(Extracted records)
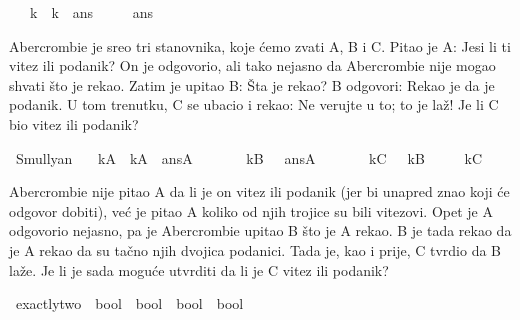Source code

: \begin{isabellebody}
\begin{exercise}[subtitle=Logčki lavirinti.]
\ \ \ {\isachardoublequoteopen}k\ {\isasymlongleftrightarrow}\ {\isacharparenleft}{\kern0pt}k\ {\isasymlongleftrightarrow}\ ans{\isacharparenright}{\kern0pt}{\isachardoublequoteclose}\isanewline
\ \ \ \ \ ans%
\isadelimproof
%
\endisadelimproof
%
\isatagproof
%
\endisatagproof
{\isafoldproof}%
%
\isadelimproof
%
\endisadelimproof
%
\begin{isamarkuptext}%
Abercrombie je sreo tri stanovnika, koje ćemo zvati A, B i C. 
      Pitao je A: Jesi li ti vitez ili podanik?
      On je odgovorio, ali tako nejasno da Abercrombie nije mogao shvati 
      što je rekao. 
      Zatim je upitao B: Šta je rekao? 
      B odgovori: Rekao je da je podanik.
      U tom trenutku, C se ubacio i rekao: Ne verujte u to; to je laž! 
      Je li C bio vitez ili podanik?%
\end{isamarkuptext}\isamarkuptrue%
\isamarkupfalse%
\ Smullyan{\isacharunderscore}{\kern0pt}{}{\isacharunderscore}{\kern0pt}{}{\isacharcolon}{\kern0pt}\isanewline
\ \ \ {\isachardoublequoteopen}kA\ {\isasymlongleftrightarrow}\ {\isacharparenleft}{\kern0pt}kA\ {\isasymlongleftrightarrow}\ ansA{\isacharparenright}{\kern0pt}{\isachardoublequoteclose}\isanewline
\ \ \ \ \ \ \ {\isachardoublequoteopen}kB\ {\isasymlongleftrightarrow}\ {\isasymnot}\ ansA{\isachardoublequoteclose}\isanewline
\ \ \ \ \ \ \ {\isachardoublequoteopen}kC\ {\isasymlongleftrightarrow}\ {\isasymnot}\ kB{\isachardoublequoteclose}\isanewline
\ \ \ \ \ kC%
\isadelimproof
%
\endisadelimproof
%
\isatagproof
%
\endisatagproof
{\isafoldproof}%
%
\isadelimproof
%
\endisadelimproof
%
\begin{isamarkuptext}%
Abercrombie nije pitao A da li je on vitez ili podanik 
      (jer bi unapred znao koji će odgovor dobiti), 
      već je pitao A koliko od njih trojice su bili vitezovi. 
      Opet je A odgovorio nejasno, pa je Abercrombie upitao B što je A rekao. 
      B je tada rekao da je A rekao da su tačno njih dvojica podanici. 
      Tada je, kao i prije, C tvrdio da B laže. 
      Je li je sada moguće utvrditi da li je C vitez ili podanik?%
\end{isamarkuptext}\isamarkuptrue%
\isamarkupfalse%
\ exactly{\isacharunderscore}{\kern0pt}two\ {\isacharcolon}{\kern0pt}{\isacharcolon}{\kern0pt}\ {\isachardoublequoteopen}bool\ {\isasymRightarrow}\ bool\ {\isasymRightarrow}\ bool\ {\isasymRightarrow}\ bool{\isachardoublequoteclose}\ \isanewline

\end{exercise}
\end{isabellebody}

ASSIGNMENT: Would you please filter the lines above and copy every one that includes "Abercrombie"?

TASK ANSWER:
Abercrombie je sreo tri stanovnika, koje ćemo zvati A, B i C. 
      On je odgovorio, ali tako nejasno da Abercrombie nije mogao shvati 
Abercrombie nije pitao A da li je on vitez ili podanik 
      Opet je A odgovorio nejasno, pa je Abercrombie upitao B što je A rekao. 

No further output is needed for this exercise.